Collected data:

Segment Open

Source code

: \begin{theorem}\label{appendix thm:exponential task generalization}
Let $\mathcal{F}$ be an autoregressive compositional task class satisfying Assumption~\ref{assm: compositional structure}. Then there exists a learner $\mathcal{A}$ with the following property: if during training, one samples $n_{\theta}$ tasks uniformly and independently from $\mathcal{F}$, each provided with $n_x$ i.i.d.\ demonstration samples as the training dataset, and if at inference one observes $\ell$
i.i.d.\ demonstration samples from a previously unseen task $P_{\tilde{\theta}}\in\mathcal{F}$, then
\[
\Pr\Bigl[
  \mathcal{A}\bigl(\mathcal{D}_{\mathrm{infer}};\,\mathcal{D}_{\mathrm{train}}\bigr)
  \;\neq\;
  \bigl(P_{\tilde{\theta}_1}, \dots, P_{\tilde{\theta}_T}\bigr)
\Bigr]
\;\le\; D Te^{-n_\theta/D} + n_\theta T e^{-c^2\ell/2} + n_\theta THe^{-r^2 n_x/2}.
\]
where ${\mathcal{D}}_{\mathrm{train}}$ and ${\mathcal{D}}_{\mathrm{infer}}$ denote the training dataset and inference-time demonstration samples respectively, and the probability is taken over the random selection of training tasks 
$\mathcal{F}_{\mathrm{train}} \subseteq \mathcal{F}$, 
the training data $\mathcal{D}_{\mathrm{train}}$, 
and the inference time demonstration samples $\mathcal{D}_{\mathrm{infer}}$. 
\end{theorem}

Segment Closed

■ Work instructions
Write out every entry word for word.

■ Result of the exercise
Source code

: \begin{theorem}\label{appendix thm:exponential task generalization}
Let $\mathcal{F}$ be an autoregressive compositional task class satisfying Assumption~\ref{assm: compositional structure}. Then there exists a learner $\mathcal{A}$ with the following property: if during training, one samples $n_{\theta}$ tasks uniformly and independently from $\mathcal{F}$, each provided with $n_x$ i.i.d.\ demonstration samples as the training dataset, and if at inference one observes $\ell$
i.i.d.\ demonstration samples from a previously unseen task $P_{\tilde{\theta}}\in\mathcal{F}$, then
\[
\Pr\Bigl[
  \mathcal{A}\bigl(\mathcal{D}_{\mathrm{infer}};\,\mathcal{D}_{\mathrm{train}}\bigr)
  \;\neq\;
  \bigl(P_{\tilde{\theta}_1}, \dots, P_{\tilde{\theta}_T}\bigr)
\Bigr]
\;\le\; D Te^{-n_\theta/D} + n_\theta T e^{-c^2\ell/2} + n_\theta THe^{-r^2 n_x/2}.
\]
where ${\mathcal{D}}_{\mathrm{train}}$ and ${\mathcal{D}}_{\mathrm{infer}}$ denote the training dataset and inference-time demonstration samples respectively, and the probability is taken over the random selection of training tasks 
$\mathcal{F}_{\mathrm{train}} \subseteq \mathcal{F}$, 
the training data $\mathcal{D}_{\mathrm{train}}$, 
and the inference time demonstration samples $\mathcal{D}_{\mathrm{infer}}$. 
\end{theorem}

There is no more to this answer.